Daniel, I just finished some code recently that does the same thing. My goal is to extract the text in a specific area along with the coordinates of the found text. The text extraction works well and after trying multiple methods, I settled on DynaPDFMBS.ExtractText. It does just what I want, including only returning part of a piece of text if not all of it is within the defined area.

However, getting the coordinates of the found text is more of a challenge. I ended up writing my own method by modifying one of Christian’s examples that is using the DynaPDFStackMBS class. I had a hard time figuring out exactly how the example code worked and how it determines which “chunks” of text go together. I understand that it is not an exact science, but whatever code they came up with for the ExtractText function seems to work well.
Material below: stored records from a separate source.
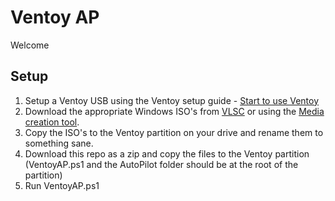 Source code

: # Ventoy AP

Welcome 

## Setup
1. Setup a Ventoy USB using the Ventoy setup guide - [Start to use Ventoy](https://www.ventoy.net/en/doc_start.html)
2. Download the appropriate Windows ISO's from [VLSC](https://www.microsoft.com/Licensing/servicecenter/default.aspx) or using the [Media creation tool](https://support.microsoft.com/en-au/windows/create-installation-media-for-windows-99a58364-8c02-206f-aa6f-40c3b507420d).
3. Copy the ISO's to the Ventoy partition on your drive and rename them to something sane.
4. Download this repo as a zip and copy the files to the Ventoy partition (VentoyAP.ps1 and the AutoPilot folder should be at the root of the partition)
5. Run VentoyAP.ps1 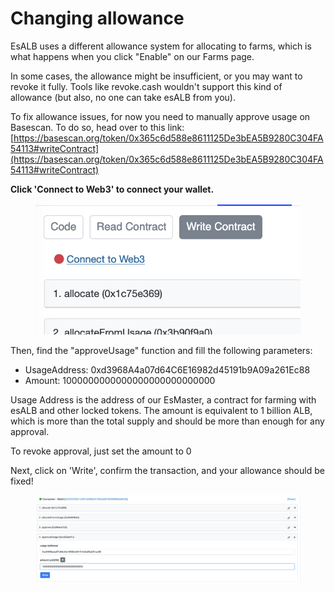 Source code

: # Changing allowance

EsALB uses a different allowance system for allocating to farms, which is what happens when you click "Enable" on our Farms page.



In some cases, the allowance might be insufficient, or you may want to revoke it fully. Tools like revoke.cash wouldn't support this kind of allowance (but also, no one can take esALB from you).



To fix allowance issues, for now you need to manually approve usage on Basescan. To do so, head over to this link: [https://basescan.org/token/0x365c6d588e8611125De3bEA5B9280C304FA54113#writeContract](https://basescan.org/token/0x365c6d588e8611125De3bEA5B9280C304FA54113#writeContract)

**Click 'Connect to Web3' to connect your wallet.**

<figure><img src="../.gitbook/assets/Screenshot 2024-04-26 at 02.55.54.png" alt=""><figcaption></figcaption></figure>

Then, find the "approveUsage" function and fill the following parameters:

* UsageAddress: 0xd3968A4a07d64C6E16982d45191b9A09a261Ec88
* Amount: 1000000000000000000000000000

Usage Address is the address of our EsMaster, a contract for farming with esALB and other locked tokens. The amount is equivalent to 1 billion ALB, which is more than the total supply and should be more than enough for any approval.

To revoke approval, just set the amount to 0

Next, click on 'Write', confirm the transaction, and your allowance should be fixed!

<figure><img src="../.gitbook/assets/Screenshot 2024-04-26 at 02.56.57.png" alt=""><figcaption></figcaption></figure>



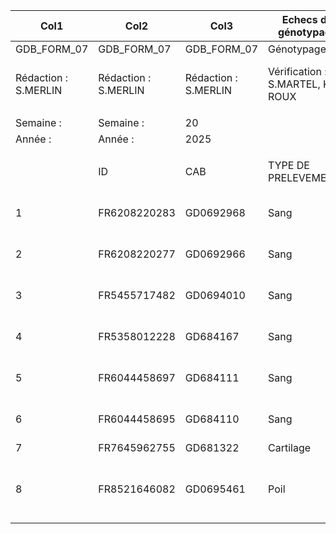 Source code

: |Col1|Col2|Col3|Echecs de génotypage|Col5|Col6|Col7|Version 1.1|Col9|
|---|---|---|---|---|---|---|---|---|
|GDB_FORM_07|GDB_FORM_07|GDB_FORM_07|Génotypage|Génotypage|Génotypage|Génotypage|12/05/2023|12/05/2023|
|Rédaction :<br>S.MERLIN|Rédaction :<br>S.MERLIN|Rédaction :<br>S.MERLIN|Vérification :<br>S.MARTEL, K. LE ROUX|Vérification :<br>S.MARTEL, K. LE ROUX|Vérification :<br>S.MARTEL, K. LE ROUX|Vérification :<br>S.MARTEL, K. LE ROUX|Approbation :<br>L. LIETAR|Approbation :<br>L. LIETAR|
||||||||||
|Semaine :|Semaine :|20|||||||
|Année :|Année :|2025|||||||
||||||||||
||ID|CAB|TYPE DE PRELEVEMENTS|PROJET|PLAQUE|PUITS|REMARQUE POST<br>GENOTYPAGE|PRECISIONS|
|1|FR6208220283|GD0692968|Sang|gISU|SAM2505012|C12|Nouveau pvt autre que sang||
|2|FR6208220277|GD0692966|Sang|gISU|SAM2505012|G12|Nouveau pvt autre que sang||
|3|FR5455717482|GD0694010|Sang|GDScan38|SAM2505012|H12|Nouveau pvt autre que sang||
|4|FR5358012228|GD684167|Sang|gISU|SAM2505001|B01|Nouveau pvt autre que sang||
|5|FR6044458697|GD684111|Sang|gISU|SAM2505001|C01|Nouveau pvt autre que sang||
|6|FR6044458695|GD684110|Sang|gISU|SAM2505001|D01|Nouveau pvt autre que sang||
|7|FR7645962755|GD681322|Cartilage|ORIGEN+|SAM2504118|E11|Nouveau pvt||
|8|FR8521646082|GD0695461|Poil|gISU|SAM2505005|C09|Nouveau pvt|doublon A12, même lot, incompat -> bloqué|

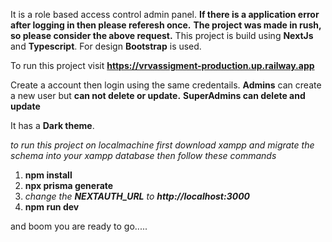 It is a role based access control admin panel.
**If there is a application error after logging in then please referesh once.**
**The project was made in rush, so please consider the above request.**
This project is build using **NextJs** and **Typescript**.
For design **Bootstrap** is used.

To run this project visit **https://vrvassigment-production.up.railway.app**

Create a account then login using the same credentails.
**Admins** can create a new user but **can not delete or update.**
**SuperAdmins can delete and update**

It has a **Dark theme**.

_to run this project on localmachine first download xampp and migrate the schema into your xampp database_
_then follow these commands_

1. **npm install**
2. **npx prisma generate**
3. _change the **NEXTAUTH_URL** to **http://localhost:3000**_
4. **npm run dev**

and boom you are ready to go.....
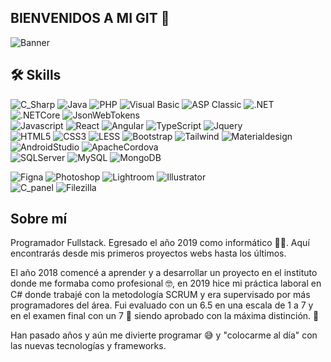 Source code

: ## BIENVENIDOS A MI GIT 👋

![Banner](https://www.holapatrick.com/img/patatrick-banner4.png)

## 🛠 Skills
![C_Sharp](https://img.shields.io/badge/-C_Sharp-05122A?style=flat&logo=Sharp)
![Java](https://img.shields.io/badge/-Java-05122A?style=flat&logo=Java&logoColor=FFA518)
![PHP](https://img.shields.io/badge/-PHP-05122A?style=flat&logo=PHP&logoColor=FFA518)
![Visual Basic](https://img.shields.io/badge/-Visual_Basic-05122A?style=flat&logoColor=FFA518)
![ASP Classic](https://img.shields.io/badge/-ASP_Classic-05122A?style=flat&logoColor=FFA518)
![.NET](https://img.shields.io/badge/-.NET-05122A?style=flat&logo=.NET&logoColor=FFA518)
![.NETCore](https://img.shields.io/badge/-.NET_Core-05122A?style=flat&logo=.NET&logoColor=FFA518)
![JsonWebTokens](https://img.shields.io/badge/-JWT-05122A?style=flat&logo=jsonwebtokens&logoColor=FFA518)\
![Javascript](https://img.shields.io/badge/-Javascript-05122A?style=flat&logo=Javascript&logoColor=FFA518)
![React](https://img.shields.io/badge/-React-05122A?style=flat&logo=react)
![Angular](https://img.shields.io/badge/-Angular-05122A?style=flat&logo=Angular&logoColor=FFA518)
![TypeScript](https://img.shields.io/badge/-Typescript-05122A?style=flat&logo=Typescript&logoColor=FFA518)
![Jquery](https://img.shields.io/badge/-Jquery-05122A?style=flat&logo=Jquery&logoColor=FFA518)\
![HTML5](https://img.shields.io/badge/-HTML5-05122A?style=flat&logo=html5&logoColor=FFA518)
![CSS3](https://img.shields.io/badge/-CSS3-05122A?style=flat&logo=CSS3&logoColor=FFA518)
![LESS](https://img.shields.io/badge/-LESS-05122A?style=flat&logo=LESS&logoColor=FFA518)
![Bootstrap](https://img.shields.io/badge/-Bootstrap-05122A?style=flat&logo=Bootstrap&logoColor=FFA518)
![Tailwind](https://img.shields.io/badge/-Tailwind-05122A?style=flat&logo=TailwindCss&logoColor=FFA518)
![Materialdesign](https://img.shields.io/badge/-Material_Design-05122A?style=flat&logo=Materialdesign&logoColor=FFA518)\
![AndroidStudio](https://img.shields.io/badge/-Android_Studio-05122A?style=flat&logo=androidstudio&logoColor=FFA518)
![ApacheCordova](https://img.shields.io/badge/-Apache_Cordova-05122A?style=flat&logo=apachecordova&logoColor=FFA518)\
![SQLServer](https://img.shields.io/badge/-SQLServer-05122A?style=flat&logo=&logoColor=FFA518)
![MySQL](https://img.shields.io/badge/-MySQL-05122A?style=flat&logo=mysql&logoColor=FFA518)
![MongoDB](https://img.shields.io/badge/-MongoDB-05122A?style=flat&logo=mongodb&logoColor=FFA518)

![Figna](https://img.shields.io/badge/-Figma-05122A?style=flat&logo=figma&logoColor=FFA518)
![Photoshop](https://img.shields.io/badge/-Photoshop-05122A?style=flat&logo=adobephotoshop&logoColor=FFA518)
![Lightroom](https://img.shields.io/badge/-Lightroom-05122A?style=flat&logo=adobelightroom&logoColor=FFA518)
![Illustrator](https://img.shields.io/badge/-Illustrator-05122A?style=flat&logo=adobeillustrator&logoColor=FFA518)\
![C_panel](https://img.shields.io/badge/-CPanel-05122A?style=flat&logo=cpanel&logoColor=FFA518)
![Filezilla](https://img.shields.io/badge/-Filezilla-05122A?style=flat&logo=filezilla&logoColor=FFA518)

## Sobre mí
Programador Fullstack. Egresado el año 2019 como informático 👨‍🎓. Aquí encontrarás desde mis primeros proyectos webs hasta los últimos.

El año 2018 comencé a aprender y a desarrollar un proyecto en el instituto donde me formaba como profesional 🤓,
en 2019 hice mi práctica laboral en C# donde trabajé con la metodología SCRUM y era supervisado por más programadores del área.
Fui evaluado con un 6.5 en una escala de 1 a 7 y en el examen final con un 7 🤝 siendo aprobado con la máxima distinción. 🏅

Han pasado años y aún me divierte programar 😅 y "colocarme al día" con las nuevas tecnologías y frameworks.
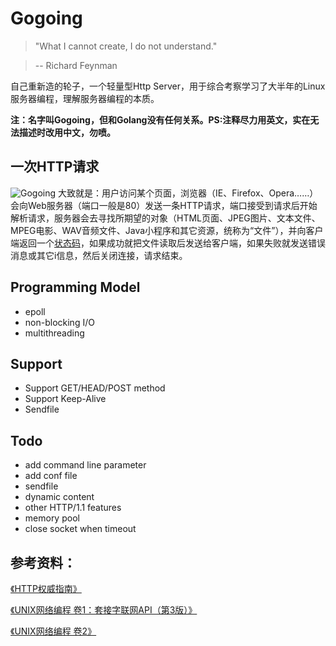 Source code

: # Gogoing
>"What I cannot create, I do not understand."

>-- Richard Feynman

自己重新造的轮子，一个轻量型Http Server，用于综合考察学习了大半年的Linux服务器编程，理解服务器编程的本质。

__注：名字叫Gogoing，但和Golang没有任何关系。PS:注释尽力用英文，实在无法描述时改用中文，勿喷。__

## 一次HTTP请求
![Gogoing](https://github.com/tangwz/WebServer/blob/master/docs/WebServer.png)
大致就是：用户访问某个页面，浏览器（IE、Firefox、Opera……）会向Web服务器（端口一般是80）发送一条HTTP请求，端口接受到请求后开始解析请求，服务器会去寻找所期望的对象（HTML页面、JPEG图片、文本文件、MPEG电影、WAV音频文件、Java小程序和其它资源，统称为“文件”），并向客户端返回一个[状态码](https://zh.wikipedia.org/wiki/HTTP%E7%8A%B6%E6%80%81%E7%A0%81)，如果成功就把文件读取后发送给客户端，如果失败就发送错误消息或其它i信息，然后关闭连接，请求结束。

## Programming Model

 - epoll
 - non-blocking I/O
 - multithreading

## Support

 - Support GET/HEAD/POST method
 - Support Keep-Alive
 - Sendfile

## Todo

 - add command line parameter
 - add conf file
 - sendfile
 - dynamic content
 - other HTTP/1.1 features
 - memory pool
 - close socket when timeout



## 参考资料：
[《HTTP权威指南》](http://book.douban.com/subject/10746113/)

[《UNIX网络编程 卷1：套接字联网API（第3版）》](http://book.douban.com/subject/4859464/)

[《UNIX网络编程 卷2》](http://book.douban.com/subject/4118577/)
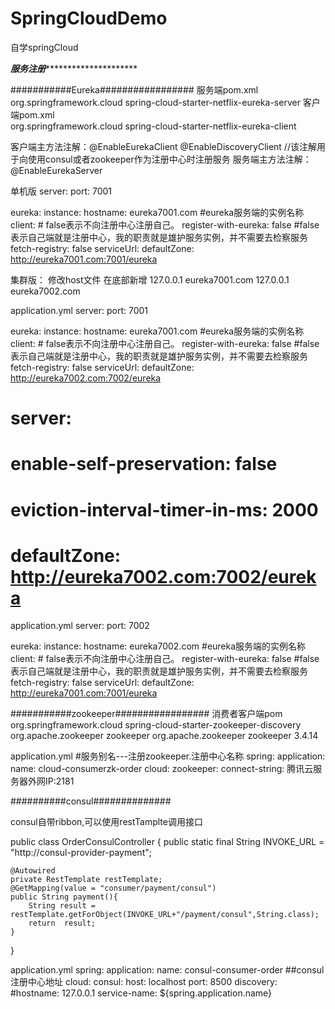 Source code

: # SpringCloudDemo
自学springCloud


*********************************************************************服务注册******************************************************************************************


###########Eureka#################
服务端pom.xml
       <!--eureka-server-->
        <dependency>
            <groupId>org.springframework.cloud</groupId>
            <artifactId>spring-cloud-starter-netflix-eureka-server</artifactId>
        </dependency>
 客户端pom.xml     
        <dependency>
            <groupId>org.springframework.cloud</groupId>
            <artifactId>spring-cloud-starter-netflix-eureka-client</artifactId>
        </dependency>    
        
  客户端主方法注解：@EnableEurekaClient
                  @EnableDiscoveryClient  //该注解用于向使用consul或者zookeeper作为注册中心时注册服务
  服务端主方法注解：@EnableEurekaServer
        
        
单机版
server:
  port: 7001

eureka:
  instance:
    hostname: eureka7001.com        #eureka服务端的实例名称
  client:
       #  false表示不向注册中心注册自己。
     register-with-eureka: false
       #false表示自己端就是注册中心，我的职责就是雄护服务实例，并不需要去检察服务
     fetch-registry: false
     serviceUrl:
       defaultZone: http://eureka7001.com:7001/eureka


集群版：
修改host文件
在底部新增
127.0.0.1        eureka7001.com
127.0.0.1        eureka7002.com

application.yml
server:
  port: 7001

eureka:
  instance:
    hostname: eureka7001.com        #eureka服务端的实例名称
  client:
       #  false表示不向注册中心注册自己。
     register-with-eureka: false
       #false表示自己端就是注册中心，我的职责就是雄护服务实例，并不需要去检察服务
     fetch-registry: false
     serviceUrl:
       defaultZone: http://eureka7002.com:7002/eureka
#  server:
#    enable-self-preservation: false
#    eviction-interval-timer-in-ms: 2000
#       defaultZone: http://eureka7002.com:7002/eureka
application.yml
server:
  port: 7002

eureka:
  instance:
    hostname: eureka7002.com        #eureka服务端的实例名称
  client:
    #  false表示不向注册中心注册自己。
    register-with-eureka: false
    #false表示自己端就是注册中心，我的职责就是雄护服务实例，并不需要去检察服务
    fetch-registry: false
    serviceUrl:
      defaultZone: http://eureka7001.com:7001/eureka
      
      
      
      
      
      
###########zookeeper#################
消费者客户端pom
       <dependency>
            <groupId>org.springframework.cloud</groupId>
            <artifactId>spring-cloud-starter-zookeeper-discovery</artifactId>
            <!--先排除自带的zookeeper3.5.3-->
            <exclusions>
                <exclusion>
                    <groupId>org.apache.zookeeper</groupId>
                    <artifactId>zookeeper</artifactId>
                </exclusion>
            </exclusions>
        </dependency>
        <!--添加zookeeper3.4.9版本-->
        <dependency>
            <groupId>org.apache.zookeeper</groupId>
            <artifactId>zookeeper</artifactId>
            <version>3.4.14</version>
        </dependency>
        <dependency>
        
        
        
        
        
        
        
        
application.yml
#服务别名---注册zookeeper.注册中心名称
spring:
  application:
    name: cloud-consumerzk-order
  cloud:
    zookeeper:
      connect-string: 腾讯云服务器外网IP:2181
      
      
      
      
      
      
 ##########consul##############
 
 consul自带ribbon,可以使用restTamplte调用接口
 
 public class OrderConsulController {
    public static final String INVOKE_URL = "http://consul-provider-payment";

    @Autowired
    private RestTemplate restTemplate;
    @GetMapping(value = "consumer/payment/consul")
    public String payment(){
        String result = restTemplate.getForObject(INVOKE_URL+"/payment/consul",String.class);
        return  result;
    }
}

application.yml
 spring:
  application:
    name: consul-consumer-order
  ##consul注册中心地址
  cloud:
    consul:
      host: localhost
      port: 8500
      discovery:
        #hostname: 127.0.0.1
        service-name: ${spring.application.name}
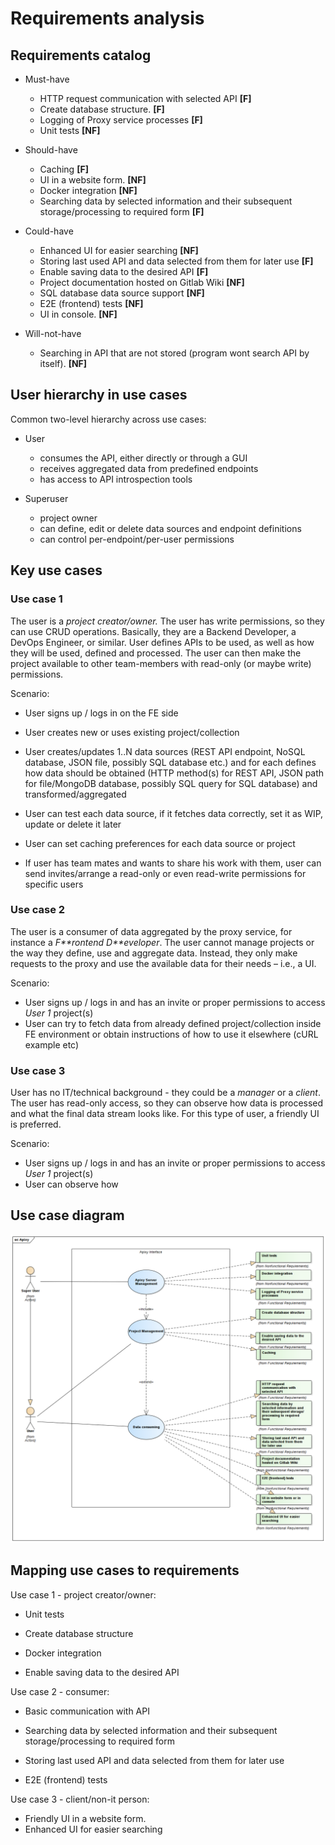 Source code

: # Requirements analysis

## Requirements catalog 

- Must-have 
  - HTTP request communication with selected API **[F]** 
  - Create database structure. **[F]** 
  - Logging of Proxy service processes **[F]** 
  - Unit tests **[NF]** 

- Should-have 
  - Caching **[F]** 
  - UI in a website form. **[****N****F]** 
  - Docker integration **[NF]** 
  - Searching data by selected information and their subsequent storage/processing to required form **[F]** 

- Could-have 
  - Enhanced UI for easier searching **[NF]** 
  - Storing last used API and data selected from them for later use **[F]** 
  - Enable saving data to the desired API **[F]** 
  - Project documentation hosted on Gitlab Wiki **[NF]** 
  - SQL database data source support **[NF]** 
  - E2E (frontend) tests **[NF]** 
  - UI in console. **[NF]** 

- Will-not-have 
  - Searching in API that are not stored (program wont search API by itself). **[NF]** 

## User hierarchy in use cases 

Common two-level hierarchy across use cases: 

- User 
  - consumes the API, either directly or through a GUI 
  - receives aggregated data from predefined endpoints 
  - has access to API introspection tools 

- Superuser <extends User> 
  - project owner 
  - can define, edit or delete data sources and endpoint definitions 
  - can control per-endpoint/per-user permissions 

## Key use cases

### Use case 1

The user is a *project creator/owner.* The user has write permissions, so they can use CRUD operations. Basically, they are a Backend Developer, a DevOps Engineer, or similar. User defines APIs to be used, as well as how they will be used, defined and processed. The user can then make the project available to other team-members with read-only (or maybe write) permissions. 

Scenario: 

- User signs up / logs in on the FE side 

- User creates new or uses existing project/collection 
- User creates/updates 1..N data sources (REST API endpoint, NoSQL database, JSON file, possibly SQL database etc.) and for each defines how data should be obtained (HTTP method(s) for REST API, JSON path for file/MongoDB database, possibly SQL query for SQL database) and transformed/aggregated 
- User can test each data source, if it fetches data correctly, set it as WIP, update or delete it later 
- User can set caching preferences for each data source or project 
- If user has team mates and wants to share his work with them, user can send invites/arrange a read-only or even read-write permissions for specific users 

### Use case 2 

The user is a consumer of data aggregated by the proxy service, for instance a *F**rontend* *D**eveloper*. The user cannot manage projects or the way they define, use and aggregate data. Instead, they only make requests to the proxy and use the available data for their needs – i.e., a UI. 

Scenario: 

- User signs up / logs in and has an invite or proper permissions to access *User 1* project(s) 
- User can try to fetch data from already defined project/collection inside FE environment or obtain instructions of how to use it elsewhere (cURL example etc) 

### Use case 3 

User has no IT/technical background - they could be a *manager* or a *client*. The user has read-only access, so they can observe how data is processed and what the final data stream looks like. For this type of user, a friendly UI is preferred. 

Scenario: 

- User signs up / logs in and has an invite or proper permissions to access *User 1* project(s) 
- User can observe how

## Use case diagram

![Use case diagram](./media/usecase_diagram.png)

## Mapping use cases to requirements

Use case 1 - project creator/owner: 

- Unit tests 
- Create database structure 

- Docker integration 
- Enable saving data to the desired API 

Use case 2 - consumer: 

- Basic communication with API 

- Searching data by selected information and their subsequent storage/processing to required form 
- Storing last used API and data selected from them for later use 
- E2E (frontend) tests 

Use case 3 - client/non-it person: 

- Friendly UI in a website form.  
- Enhanced UI for easier searching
What I ended up with works but is rough. It picks up coordinates of found text that is not exactly the same found text that the ExtractText function finds. It is very close though and seems to be ok. There are lots of problems with this approach as it is using two slightly different methods. One method for extracting the text and another for finding the coordinates. It would be much, much better if Christian or DynaPDF could add a parameter to allow the ExtractText function to return the coordinates of the text that it finds. That would make this very easy and consistent.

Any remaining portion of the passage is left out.